Top U.S. futures exchange CME Group Inc doubled its stake in DME in February. Sources in the industry have said that it is unhappy with the slow progress of the flagship Oman contract.

“I want to take the DME on a totally different direction in terms of the focused approach on NOCs. Obviously, we will always be interested in having discussions with them but they are not our primary focus at the moment,” Christopher Fix said in an interview.

The Exchange will go after oil consumers such as China, Fix said, instead of knocking at the doors of lukewarm NOCs in vain. It is also in talks with six local Arab banks to get them involved in the financing of oil cargoes priced off DME.

“In our exchange alone we’re doing $1 billion to $1.5 billion worth of physical oil financing a month and it is coming from foreign banks. Why shouldn’t it come from local banks?

“Western banks are slowing down…they don’t have the dollars to lend,” he said.

Fix said the exchange has spoken with a total of six banks from Saudi Arabia, Bahrain and the UAE, adding that they were all looking to start the financing business as early as January next year.

The DME has been pushing to promote Oman futures as a benchmark for markets east of Suez. It argues that much of the world’s crude output is produced in the region and therefore should be priced in the Middle East, rather than via established global benchmarks like Brent and U.S. crude futures which do not fully reflect the regional market.

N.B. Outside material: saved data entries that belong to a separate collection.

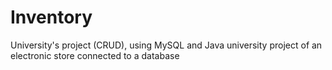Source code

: # Inventory
University's project (CRUD), using MySQL and Java
university project of an electronic store connected to a database
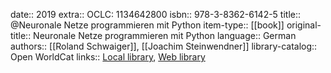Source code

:date:: 2019
extra:: OCLC: 1134642800
isbn:: 978-3-8362-6142-5
title:: @Neuronale Netze programmieren mit Python
item-type:: [[book]]
original-title:: Neuronale Netze programmieren mit Python
language:: German
authors:: [[Roland Schwaiger]], [[Joachim Steinwendner]]
library-catalog:: Open WorldCat
links:: [Local library](zotero://select/groups/2386895/items/DNB3U8N7), [Web library](https://www.zotero.org/groups/2386895/items/DNB3U8N7)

The exchange is also studying the launch of a new contract in refined oil products, potentially fuel oil, to create a pricing mechanism for the opaque but booming bunkering market refuel ling ships in Fujairah.

“When we look at the refinery complex, you have the inputs, which is going to be a Middle Eastern sour crude, so it makes total sense for us to look at the other part of the barrel, which is coming out on the other side of the refinery complex,” Fix said.

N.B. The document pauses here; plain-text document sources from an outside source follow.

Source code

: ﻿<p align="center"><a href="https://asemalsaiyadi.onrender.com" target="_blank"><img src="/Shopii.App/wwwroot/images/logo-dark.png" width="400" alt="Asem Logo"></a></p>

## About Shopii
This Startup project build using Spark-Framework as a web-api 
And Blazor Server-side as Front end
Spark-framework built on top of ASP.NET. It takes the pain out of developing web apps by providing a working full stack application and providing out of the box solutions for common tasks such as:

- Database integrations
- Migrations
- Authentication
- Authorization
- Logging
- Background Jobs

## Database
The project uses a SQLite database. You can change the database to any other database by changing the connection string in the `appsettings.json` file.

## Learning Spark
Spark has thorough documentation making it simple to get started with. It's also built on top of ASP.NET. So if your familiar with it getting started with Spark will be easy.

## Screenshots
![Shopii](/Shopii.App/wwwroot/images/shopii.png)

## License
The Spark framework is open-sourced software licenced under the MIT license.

“There is definitely a need to have a transparent price discovery mechanism for physical, for example fuel oil, because of the fact that Fujairah is such an enormous bunkering terminal.”

Refined oil products in the Middle East are Gulf are usually priced with a discount or a premium against benchmarks in Singapore or Europe. Traders peg fuel oil and bunker sales in Fujairah against Singapore spot quotes.

“We don’t feel that the existing benchmarks reflect at all really what’s happening in our market,” Fix said.

He said the exchange was looking at the possibility of a new contract in other refined products as well but studies on fuel oil have seen the most progress.

“We have a long way to go in terms of successful design of a contract…right now we’re in the process of talking to the market,” Fix said, adding that the exchange had been talking to traders in Singapore about the matter.

The CME, Dubai Holding and Oman’s sovereign wealth fund Oman Investment Fund set up the DME in 2007 as a joint venture along with oil and financial firms like Shell, Vitol , Goldman Sachs and JP Morgan.

The latter group will now hold a combined 12 percent stake after the recapitalization in February which also took Oman Investment Fund’s holding to 29 percent from 25 percent and reduced the debt-laden Dubai Holding’s stake to 9 percent from 25 percent.